So I (and other radeon developers) debug a lot of radeon problems, both locally and with people over irc/bugzilla, and I often am quite slow to deal with bugs that I can reproduce locally, its usually a last resort to do remote debugging and its unfortunate for people who have hw bugs that we can't reproduce locally.
So what prompted this post?
KMS:RV515:X1400 Thinkpad T60 resume fails
So first up, my local Thinkpad T60p with an rv530 always resumed fine, my local T42 with 7500 mostly works okay as well, so
there goes my local reproduction.
So Peng works for Red Hat in Beijing and the week before kernel summit I sat down on irc for most of two days with him running various tests. We tracked it down in that 2 days to the fact that his video RAM wasn't getting setup properly on resume. The NMI on resume let me track down that when the gpu accessed the ring, it generated an error on the PCI bus, this led to checking the contents of the PCIE gart table (with a detour through kernel vmap page handling). The PCIE gart table is in VRAM, and upon checking it on resume noticed when we copied it back into VRAM it was getting mangled. So we could deduce VRAM was broken.
I handed off to Jerome and he got traces of the BIOS posting using VBE and using ATOM (which we use in the kernel), Jerome ruled out different parts of the engines and we got reports of it working for some people when powered down for a long time or other randomness, and we were going back and forth with ideas on what might be going wrong, and had started thinking we should power off various parts of the hw before suspend, and the problem was due to inconsistent hw state on resume.
Peng happened to visit Brisbane for a Red Hat meeting this week and brought the T60, and this morning I swapped my laptop for his. First of all I tried to play by plugging in a VGA monitor, this produced another bug where the LVDS would die when starting KMS, so I fixed that quickly first. So the VGA screen was also corrupted, and VRAM wasn't enabled at all. Next I tested vbetool posting worked, also suspend/resume to corrupt, unload radeon, vbetool post and load radeon worked. Then I started testing with Jerome's userspace atom init tool, doing a s/r, unload radeon, atom post, load radeon also worked fine. This is where it started to make no sense, since Jeromes tool was doing the exact same thing as the kernel parser. I started by blaming the atom delay code in the kernel but that proved a dead end after an hour or two. Next thing I enabled the kernel atom debugging and all of a sudden it resumed fine. So it was a timing issue somewhere in atom parser running the init code.
So enabling debugging put enough of a delay between operations that something that wasn't working before now succeeds. I started bisecting the debug messages, I removed half the debugging at a time until after about 3 hrs I got it down to one printk happening between two atombios commands. The surrounding code was reading and writing one of the memory controller setup registers on the GPU, so it pointed to some register write not getting fully into the hw before we read it back and write it again later. I changed the atom code to do a read back before writing regs for certain operations and viola all resumed fine.

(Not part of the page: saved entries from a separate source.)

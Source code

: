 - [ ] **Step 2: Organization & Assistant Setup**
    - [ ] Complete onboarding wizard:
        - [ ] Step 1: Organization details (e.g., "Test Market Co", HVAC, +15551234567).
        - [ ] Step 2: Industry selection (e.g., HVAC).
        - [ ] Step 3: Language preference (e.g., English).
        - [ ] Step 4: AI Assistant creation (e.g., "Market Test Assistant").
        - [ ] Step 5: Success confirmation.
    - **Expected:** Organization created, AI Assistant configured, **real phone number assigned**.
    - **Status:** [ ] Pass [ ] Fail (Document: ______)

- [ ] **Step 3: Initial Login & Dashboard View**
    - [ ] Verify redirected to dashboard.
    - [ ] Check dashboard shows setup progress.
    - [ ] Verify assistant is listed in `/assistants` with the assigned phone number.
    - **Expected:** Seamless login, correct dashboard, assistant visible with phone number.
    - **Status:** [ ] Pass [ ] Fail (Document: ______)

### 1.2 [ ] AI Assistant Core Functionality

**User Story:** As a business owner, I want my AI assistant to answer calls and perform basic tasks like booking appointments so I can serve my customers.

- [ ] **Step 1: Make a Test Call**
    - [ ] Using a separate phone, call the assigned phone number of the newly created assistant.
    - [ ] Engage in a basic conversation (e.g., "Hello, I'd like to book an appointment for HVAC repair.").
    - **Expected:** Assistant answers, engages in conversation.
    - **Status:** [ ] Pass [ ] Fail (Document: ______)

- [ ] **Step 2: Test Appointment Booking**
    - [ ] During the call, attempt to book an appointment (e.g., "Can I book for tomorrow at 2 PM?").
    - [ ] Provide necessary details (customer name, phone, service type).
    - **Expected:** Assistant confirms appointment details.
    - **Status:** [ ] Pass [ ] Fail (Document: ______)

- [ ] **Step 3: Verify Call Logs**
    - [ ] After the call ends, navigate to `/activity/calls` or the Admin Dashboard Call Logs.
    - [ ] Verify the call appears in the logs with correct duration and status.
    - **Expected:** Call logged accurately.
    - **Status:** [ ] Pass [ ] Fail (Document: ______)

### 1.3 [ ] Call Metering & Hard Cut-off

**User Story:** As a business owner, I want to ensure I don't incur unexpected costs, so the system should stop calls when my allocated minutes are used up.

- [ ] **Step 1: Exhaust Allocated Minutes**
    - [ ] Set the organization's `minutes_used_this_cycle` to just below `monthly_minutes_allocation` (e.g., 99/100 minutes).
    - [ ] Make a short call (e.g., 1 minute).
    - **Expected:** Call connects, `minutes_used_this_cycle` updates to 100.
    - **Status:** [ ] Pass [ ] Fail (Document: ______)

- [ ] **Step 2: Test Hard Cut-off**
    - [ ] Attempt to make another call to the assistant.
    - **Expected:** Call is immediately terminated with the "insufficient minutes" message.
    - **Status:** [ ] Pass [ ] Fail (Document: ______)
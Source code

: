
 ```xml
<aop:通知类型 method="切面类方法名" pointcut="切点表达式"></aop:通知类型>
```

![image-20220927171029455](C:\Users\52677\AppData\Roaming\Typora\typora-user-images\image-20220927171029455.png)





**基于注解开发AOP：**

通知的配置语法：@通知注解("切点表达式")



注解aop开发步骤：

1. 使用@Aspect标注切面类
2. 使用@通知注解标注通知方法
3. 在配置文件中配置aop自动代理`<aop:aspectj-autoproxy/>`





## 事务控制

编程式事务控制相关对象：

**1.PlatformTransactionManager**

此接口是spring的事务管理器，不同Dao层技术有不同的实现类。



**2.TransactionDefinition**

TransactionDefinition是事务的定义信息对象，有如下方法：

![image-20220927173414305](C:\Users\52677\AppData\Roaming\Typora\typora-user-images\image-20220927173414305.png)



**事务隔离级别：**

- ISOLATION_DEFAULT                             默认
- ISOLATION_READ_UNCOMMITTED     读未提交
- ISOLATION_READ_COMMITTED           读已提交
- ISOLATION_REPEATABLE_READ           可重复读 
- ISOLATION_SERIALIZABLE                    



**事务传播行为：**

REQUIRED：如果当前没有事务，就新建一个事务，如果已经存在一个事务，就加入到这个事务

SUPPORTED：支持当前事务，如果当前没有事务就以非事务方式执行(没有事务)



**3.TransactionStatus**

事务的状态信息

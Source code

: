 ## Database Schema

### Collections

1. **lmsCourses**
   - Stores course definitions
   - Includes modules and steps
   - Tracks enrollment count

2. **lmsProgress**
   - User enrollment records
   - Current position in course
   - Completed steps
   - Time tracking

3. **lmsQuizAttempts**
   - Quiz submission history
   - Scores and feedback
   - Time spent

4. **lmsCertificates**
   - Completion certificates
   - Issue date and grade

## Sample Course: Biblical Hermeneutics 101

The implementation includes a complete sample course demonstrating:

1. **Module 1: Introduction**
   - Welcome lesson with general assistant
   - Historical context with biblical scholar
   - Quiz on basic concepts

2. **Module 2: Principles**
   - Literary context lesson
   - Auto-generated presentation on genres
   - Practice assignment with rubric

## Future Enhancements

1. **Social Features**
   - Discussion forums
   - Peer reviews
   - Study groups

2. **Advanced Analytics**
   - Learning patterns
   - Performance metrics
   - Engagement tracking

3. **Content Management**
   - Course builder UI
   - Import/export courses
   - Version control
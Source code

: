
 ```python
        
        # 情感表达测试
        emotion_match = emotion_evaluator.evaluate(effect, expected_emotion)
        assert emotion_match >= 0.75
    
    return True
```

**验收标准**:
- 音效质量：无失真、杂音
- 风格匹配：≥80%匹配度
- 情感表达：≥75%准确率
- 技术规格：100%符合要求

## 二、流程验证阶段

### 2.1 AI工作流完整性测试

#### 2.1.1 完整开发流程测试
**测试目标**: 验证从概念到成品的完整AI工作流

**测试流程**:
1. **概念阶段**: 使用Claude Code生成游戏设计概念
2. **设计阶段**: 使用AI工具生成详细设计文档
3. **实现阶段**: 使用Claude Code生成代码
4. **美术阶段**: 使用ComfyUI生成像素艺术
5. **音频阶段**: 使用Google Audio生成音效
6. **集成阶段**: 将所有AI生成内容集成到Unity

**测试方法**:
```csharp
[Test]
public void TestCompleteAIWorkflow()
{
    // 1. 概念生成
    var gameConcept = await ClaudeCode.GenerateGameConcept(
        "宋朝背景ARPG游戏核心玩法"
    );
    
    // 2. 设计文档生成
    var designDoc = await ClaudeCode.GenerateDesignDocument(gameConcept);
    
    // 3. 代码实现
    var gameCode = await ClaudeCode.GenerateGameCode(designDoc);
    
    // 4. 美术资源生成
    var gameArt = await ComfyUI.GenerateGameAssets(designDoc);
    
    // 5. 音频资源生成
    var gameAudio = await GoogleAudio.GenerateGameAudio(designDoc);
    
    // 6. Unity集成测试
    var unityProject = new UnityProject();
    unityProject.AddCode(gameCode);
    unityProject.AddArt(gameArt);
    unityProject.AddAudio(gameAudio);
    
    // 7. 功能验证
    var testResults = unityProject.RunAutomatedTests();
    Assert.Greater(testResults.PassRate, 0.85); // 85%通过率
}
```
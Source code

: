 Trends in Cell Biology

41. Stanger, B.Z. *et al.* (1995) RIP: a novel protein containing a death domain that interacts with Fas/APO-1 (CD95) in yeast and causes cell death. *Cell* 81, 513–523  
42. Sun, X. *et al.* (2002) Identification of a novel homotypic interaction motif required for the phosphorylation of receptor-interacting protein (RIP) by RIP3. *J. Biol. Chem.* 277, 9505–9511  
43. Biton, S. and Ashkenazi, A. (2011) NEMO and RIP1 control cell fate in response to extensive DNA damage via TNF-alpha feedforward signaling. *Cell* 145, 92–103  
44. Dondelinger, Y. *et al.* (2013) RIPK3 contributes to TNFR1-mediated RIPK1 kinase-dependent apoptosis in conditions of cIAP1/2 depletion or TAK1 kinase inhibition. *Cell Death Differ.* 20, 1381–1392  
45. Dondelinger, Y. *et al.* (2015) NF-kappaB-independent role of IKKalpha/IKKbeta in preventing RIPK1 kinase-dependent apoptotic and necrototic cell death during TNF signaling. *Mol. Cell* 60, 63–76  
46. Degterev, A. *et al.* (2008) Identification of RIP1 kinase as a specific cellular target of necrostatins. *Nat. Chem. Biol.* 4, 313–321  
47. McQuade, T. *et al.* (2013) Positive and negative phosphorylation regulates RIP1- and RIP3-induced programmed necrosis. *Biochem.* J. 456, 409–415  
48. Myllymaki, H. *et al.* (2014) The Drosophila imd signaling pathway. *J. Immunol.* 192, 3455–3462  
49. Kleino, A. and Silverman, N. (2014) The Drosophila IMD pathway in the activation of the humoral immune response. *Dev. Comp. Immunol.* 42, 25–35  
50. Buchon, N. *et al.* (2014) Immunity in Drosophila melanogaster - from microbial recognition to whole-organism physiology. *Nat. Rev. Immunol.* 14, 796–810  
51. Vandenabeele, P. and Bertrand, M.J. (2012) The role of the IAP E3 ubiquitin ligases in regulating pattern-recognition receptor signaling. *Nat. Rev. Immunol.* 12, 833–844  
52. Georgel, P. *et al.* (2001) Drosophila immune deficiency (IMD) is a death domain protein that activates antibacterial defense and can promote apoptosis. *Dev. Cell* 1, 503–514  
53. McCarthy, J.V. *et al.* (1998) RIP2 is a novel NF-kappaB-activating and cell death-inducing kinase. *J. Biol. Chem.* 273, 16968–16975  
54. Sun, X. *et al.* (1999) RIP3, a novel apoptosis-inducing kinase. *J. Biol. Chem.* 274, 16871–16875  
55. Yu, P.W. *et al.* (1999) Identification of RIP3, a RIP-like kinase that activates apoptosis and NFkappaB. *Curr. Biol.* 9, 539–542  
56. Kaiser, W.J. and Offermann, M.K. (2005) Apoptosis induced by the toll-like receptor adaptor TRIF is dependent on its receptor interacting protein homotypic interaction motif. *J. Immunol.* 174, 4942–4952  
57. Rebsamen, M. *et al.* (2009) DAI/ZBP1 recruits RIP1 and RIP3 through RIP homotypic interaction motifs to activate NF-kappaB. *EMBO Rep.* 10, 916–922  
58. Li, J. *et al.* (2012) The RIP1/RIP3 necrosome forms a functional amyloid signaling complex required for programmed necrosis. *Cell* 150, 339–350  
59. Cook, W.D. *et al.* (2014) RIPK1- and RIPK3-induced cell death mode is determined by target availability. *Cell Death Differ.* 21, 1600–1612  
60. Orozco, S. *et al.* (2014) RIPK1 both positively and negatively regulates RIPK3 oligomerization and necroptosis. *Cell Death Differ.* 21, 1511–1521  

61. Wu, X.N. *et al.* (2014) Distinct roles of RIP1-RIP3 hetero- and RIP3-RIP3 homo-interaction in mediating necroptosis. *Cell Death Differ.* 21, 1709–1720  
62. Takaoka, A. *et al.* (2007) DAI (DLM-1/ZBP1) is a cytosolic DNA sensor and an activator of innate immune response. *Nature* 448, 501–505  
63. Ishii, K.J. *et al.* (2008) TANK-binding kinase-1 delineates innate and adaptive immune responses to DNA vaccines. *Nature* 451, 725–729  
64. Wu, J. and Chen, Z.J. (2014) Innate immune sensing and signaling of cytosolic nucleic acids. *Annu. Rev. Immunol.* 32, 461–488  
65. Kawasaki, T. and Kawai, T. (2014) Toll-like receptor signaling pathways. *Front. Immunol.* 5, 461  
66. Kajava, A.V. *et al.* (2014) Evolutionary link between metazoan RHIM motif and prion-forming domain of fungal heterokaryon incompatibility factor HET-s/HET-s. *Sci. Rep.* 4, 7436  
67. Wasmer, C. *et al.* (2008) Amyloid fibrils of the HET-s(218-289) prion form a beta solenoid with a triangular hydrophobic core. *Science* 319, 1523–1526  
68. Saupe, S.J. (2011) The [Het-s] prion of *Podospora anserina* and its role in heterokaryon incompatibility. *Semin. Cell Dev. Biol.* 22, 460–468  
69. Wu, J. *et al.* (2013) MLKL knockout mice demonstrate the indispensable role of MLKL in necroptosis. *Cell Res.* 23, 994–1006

So this took the best part of 8 hours, I reckon if I'd been doing the same over irc with Peng it would have taken at least a month of back and forth on irc to figure it out. Having the hardware locally even for a day made it possible to track it down and figure it out so much quicker and efficently. So the bad news for anyone with bugs we can't reproduce locally is that we generally will fix any bugs we can locally first just from a efficiency point of view, since we can fix them so much quicker and faster.